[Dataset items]
• • • •

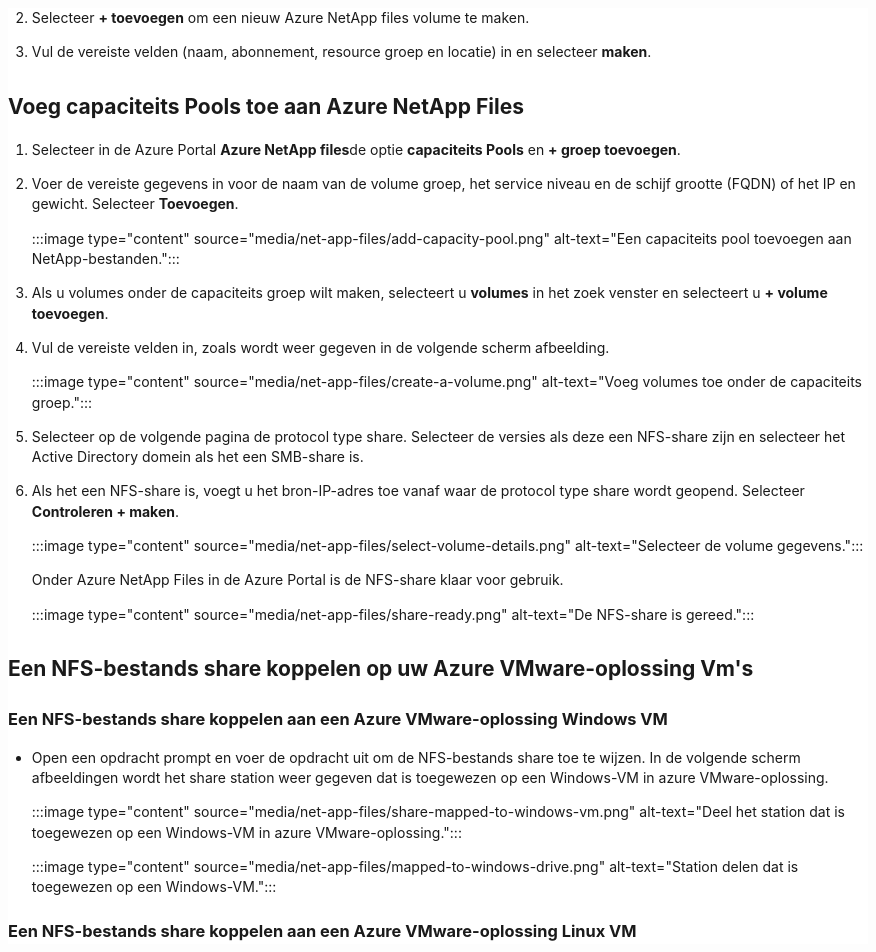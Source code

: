 2. Selecteer **+ toevoegen** om een nieuw Azure NetApp files volume te maken. 

3. Vul de vereiste velden (naam, abonnement, resource groep en locatie) in en selecteer **maken**. 

## <a name="add-capacity-pools-into-azure-netapp-files"></a>Voeg capaciteits Pools toe aan Azure NetApp Files 

1. Selecteer in de Azure Portal **Azure NetApp files**de optie **capaciteits Pools** en **+ groep toevoegen**. 

2. Voer de vereiste gegevens in voor de naam van de volume groep, het service niveau en de schijf grootte (FQDN) of het IP en gewicht. Selecteer **Toevoegen**.

    :::image type="content" source="media/net-app-files/add-capacity-pool.png" alt-text="Een capaciteits pool toevoegen aan NetApp-bestanden.":::

3. Als u volumes onder de capaciteits groep wilt maken, selecteert u **volumes** in het zoek venster en selecteert u **+ volume toevoegen**. 
 
4. Vul de vereiste velden in, zoals wordt weer gegeven in de volgende scherm afbeelding.

    :::image type="content" source="media/net-app-files/create-a-volume.png" alt-text="Voeg volumes toe onder de capaciteits groep.":::

5. Selecteer op de volgende pagina de protocol type share. Selecteer de versies als deze een NFS-share zijn en selecteer het Active Directory domein als het een SMB-share is.  

6. Als het een NFS-share is, voegt u het bron-IP-adres toe vanaf waar de protocol type share wordt geopend. Selecteer **Controleren + maken**. 

    :::image type="content" source="media/net-app-files/select-volume-details.png" alt-text="Selecteer de volume gegevens.":::
 
    Onder Azure NetApp Files in de Azure Portal is de NFS-share klaar voor gebruik.

    :::image type="content" source="media/net-app-files/share-ready.png" alt-text="De NFS-share is gereed.":::

## <a name="mount-an-nfs-file-share-on-your-azure-vmware-solution-vms"></a>Een NFS-bestands share koppelen op uw Azure VMware-oplossing Vm's

### <a name="mount-an-nfs-file-share-on-an-azure-vmware-solution-windows-vm"></a>Een NFS-bestands share koppelen aan een Azure VMware-oplossing Windows VM

- Open een opdracht prompt en voer de opdracht uit om de NFS-bestands share toe te wijzen. In de volgende scherm afbeeldingen wordt het share station weer gegeven dat is toegewezen op een Windows-VM in azure VMware-oplossing.  

    :::image type="content" source="media/net-app-files/share-mapped-to-windows-vm.png" alt-text="Deel het station dat is toegewezen op een Windows-VM in azure VMware-oplossing.":::
 
    :::image type="content" source="media/net-app-files/mapped-to-windows-drive.png" alt-text="Station delen dat is toegewezen op een Windows-VM.":::

### <a name="mount-an-nfs-file-share-on-an-azure-vmware-solution-linux-vm"></a>Een NFS-bestands share koppelen aan een Azure VMware-oplossing Linux VM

• • • •

_EXERCISE BRIEF_: Transcribe every entry exactly, leaving out the pictures.

_SOLUTION FOR THIS PROBLEM_:
Source code

: 2. Selecteer **+ toevoegen** om een nieuw Azure NetApp files volume te maken. 

3. Vul de vereiste velden (naam, abonnement, resource groep en locatie) in en selecteer **maken**. 

## <a name="add-capacity-pools-into-azure-netapp-files"></a>Voeg capaciteits Pools toe aan Azure NetApp Files 

1. Selecteer in de Azure Portal **Azure NetApp files**de optie **capaciteits Pools** en **+ groep toevoegen**. 

2. Voer de vereiste gegevens in voor de naam van de volume groep, het service niveau en de schijf grootte (FQDN) of het IP en gewicht. Selecteer **Toevoegen**.

    :::image type="content" source="media/net-app-files/add-capacity-pool.png" alt-text="Een capaciteits pool toevoegen aan NetApp-bestanden.":::

3. Als u volumes onder de capaciteits groep wilt maken, selecteert u **volumes** in het zoek venster en selecteert u **+ volume toevoegen**. 
 
4. Vul de vereiste velden in, zoals wordt weer gegeven in de volgende scherm afbeelding.

    :::image type="content" source="media/net-app-files/create-a-volume.png" alt-text="Voeg volumes toe onder de capaciteits groep.":::

5. Selecteer op de volgende pagina de protocol type share. Selecteer de versies als deze een NFS-share zijn en selecteer het Active Directory domein als het een SMB-share is.  

6. Als het een NFS-share is, voegt u het bron-IP-adres toe vanaf waar de protocol type share wordt geopend. Selecteer **Controleren + maken**. 

    :::image type="content" source="media/net-app-files/select-volume-details.png" alt-text="Selecteer de volume gegevens.":::
 
    Onder Azure NetApp Files in de Azure Portal is de NFS-share klaar voor gebruik.

    :::image type="content" source="media/net-app-files/share-ready.png" alt-text="De NFS-share is gereed.":::

## <a name="mount-an-nfs-file-share-on-your-azure-vmware-solution-vms"></a>Een NFS-bestands share koppelen op uw Azure VMware-oplossing Vm's

### <a name="mount-an-nfs-file-share-on-an-azure-vmware-solution-windows-vm"></a>Een NFS-bestands share koppelen aan een Azure VMware-oplossing Windows VM

- Open een opdracht prompt en voer de opdracht uit om de NFS-bestands share toe te wijzen. In de volgende scherm afbeeldingen wordt het share station weer gegeven dat is toegewezen op een Windows-VM in azure VMware-oplossing.  

    :::image type="content" source="media/net-app-files/share-mapped-to-windows-vm.png" alt-text="Deel het station dat is toegewezen op een Windows-VM in azure VMware-oplossing.":::
 
    :::image type="content" source="media/net-app-files/mapped-to-windows-drive.png" alt-text="Station delen dat is toegewezen op een Windows-VM.":::

### <a name="mount-an-nfs-file-share-on-an-azure-vmware-solution-linux-vm"></a>Een NFS-bestands share koppelen aan een Azure VMware-oplossing Linux VM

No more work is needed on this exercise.